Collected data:
'''

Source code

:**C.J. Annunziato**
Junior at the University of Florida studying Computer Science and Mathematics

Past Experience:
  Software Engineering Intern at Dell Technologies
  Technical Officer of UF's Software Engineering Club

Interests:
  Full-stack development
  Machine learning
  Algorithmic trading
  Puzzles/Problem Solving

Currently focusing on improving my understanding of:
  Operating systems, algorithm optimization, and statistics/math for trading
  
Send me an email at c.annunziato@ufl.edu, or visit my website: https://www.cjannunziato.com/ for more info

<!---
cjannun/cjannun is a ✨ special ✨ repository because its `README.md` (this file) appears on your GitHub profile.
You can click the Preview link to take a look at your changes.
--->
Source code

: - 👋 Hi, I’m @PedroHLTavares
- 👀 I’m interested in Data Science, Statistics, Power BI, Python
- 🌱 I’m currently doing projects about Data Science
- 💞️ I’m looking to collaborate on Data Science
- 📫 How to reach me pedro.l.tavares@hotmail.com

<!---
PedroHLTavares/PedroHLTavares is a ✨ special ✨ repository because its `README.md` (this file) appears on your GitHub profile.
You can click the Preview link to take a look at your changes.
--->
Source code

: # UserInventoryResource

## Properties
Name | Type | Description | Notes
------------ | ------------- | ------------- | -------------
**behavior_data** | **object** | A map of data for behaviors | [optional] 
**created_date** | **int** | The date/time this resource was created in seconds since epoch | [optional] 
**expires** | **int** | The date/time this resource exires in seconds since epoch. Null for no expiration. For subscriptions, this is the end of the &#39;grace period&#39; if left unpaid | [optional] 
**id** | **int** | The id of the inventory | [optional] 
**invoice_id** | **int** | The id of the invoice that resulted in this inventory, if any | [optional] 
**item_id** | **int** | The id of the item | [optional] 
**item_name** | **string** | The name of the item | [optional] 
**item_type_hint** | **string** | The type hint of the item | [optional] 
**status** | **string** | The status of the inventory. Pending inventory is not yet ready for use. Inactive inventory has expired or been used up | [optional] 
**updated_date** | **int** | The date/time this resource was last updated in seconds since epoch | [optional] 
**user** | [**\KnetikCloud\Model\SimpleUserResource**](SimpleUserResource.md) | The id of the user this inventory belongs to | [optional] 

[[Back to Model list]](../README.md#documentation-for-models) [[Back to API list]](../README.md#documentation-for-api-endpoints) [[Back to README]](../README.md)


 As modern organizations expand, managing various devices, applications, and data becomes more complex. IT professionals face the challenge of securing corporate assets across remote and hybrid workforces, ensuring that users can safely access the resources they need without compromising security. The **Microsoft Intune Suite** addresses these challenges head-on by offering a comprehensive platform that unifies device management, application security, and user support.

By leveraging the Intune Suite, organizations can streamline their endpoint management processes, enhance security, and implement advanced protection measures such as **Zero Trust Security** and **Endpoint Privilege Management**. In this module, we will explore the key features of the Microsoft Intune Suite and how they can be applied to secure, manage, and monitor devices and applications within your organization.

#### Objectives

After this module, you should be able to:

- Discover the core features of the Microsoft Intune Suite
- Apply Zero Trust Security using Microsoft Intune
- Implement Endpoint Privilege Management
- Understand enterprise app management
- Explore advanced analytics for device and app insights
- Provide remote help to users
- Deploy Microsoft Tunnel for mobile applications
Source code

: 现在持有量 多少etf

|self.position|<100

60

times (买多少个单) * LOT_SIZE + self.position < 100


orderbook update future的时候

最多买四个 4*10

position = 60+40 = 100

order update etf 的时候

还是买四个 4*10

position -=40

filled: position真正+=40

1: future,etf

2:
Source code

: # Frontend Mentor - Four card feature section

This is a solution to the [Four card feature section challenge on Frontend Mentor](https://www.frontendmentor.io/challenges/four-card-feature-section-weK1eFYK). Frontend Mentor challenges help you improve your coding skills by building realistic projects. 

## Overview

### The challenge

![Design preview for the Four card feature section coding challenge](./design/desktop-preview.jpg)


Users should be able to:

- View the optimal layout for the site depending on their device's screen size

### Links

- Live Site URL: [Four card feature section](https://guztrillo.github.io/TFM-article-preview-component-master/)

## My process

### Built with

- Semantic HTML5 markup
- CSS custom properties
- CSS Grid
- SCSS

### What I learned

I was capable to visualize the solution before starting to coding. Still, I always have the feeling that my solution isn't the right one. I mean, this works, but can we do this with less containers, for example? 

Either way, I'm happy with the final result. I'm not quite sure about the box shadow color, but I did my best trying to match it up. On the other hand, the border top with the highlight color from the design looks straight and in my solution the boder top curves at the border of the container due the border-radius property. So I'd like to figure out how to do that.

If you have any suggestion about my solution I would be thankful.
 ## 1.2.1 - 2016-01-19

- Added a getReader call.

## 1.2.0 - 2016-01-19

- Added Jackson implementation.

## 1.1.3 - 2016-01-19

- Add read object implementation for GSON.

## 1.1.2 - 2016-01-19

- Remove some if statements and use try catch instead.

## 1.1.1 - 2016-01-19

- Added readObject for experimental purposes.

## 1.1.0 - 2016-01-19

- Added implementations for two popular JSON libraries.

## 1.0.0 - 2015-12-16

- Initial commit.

'''

In the entries above, how many lines hold the word "Trust"? Answer with the number only.

2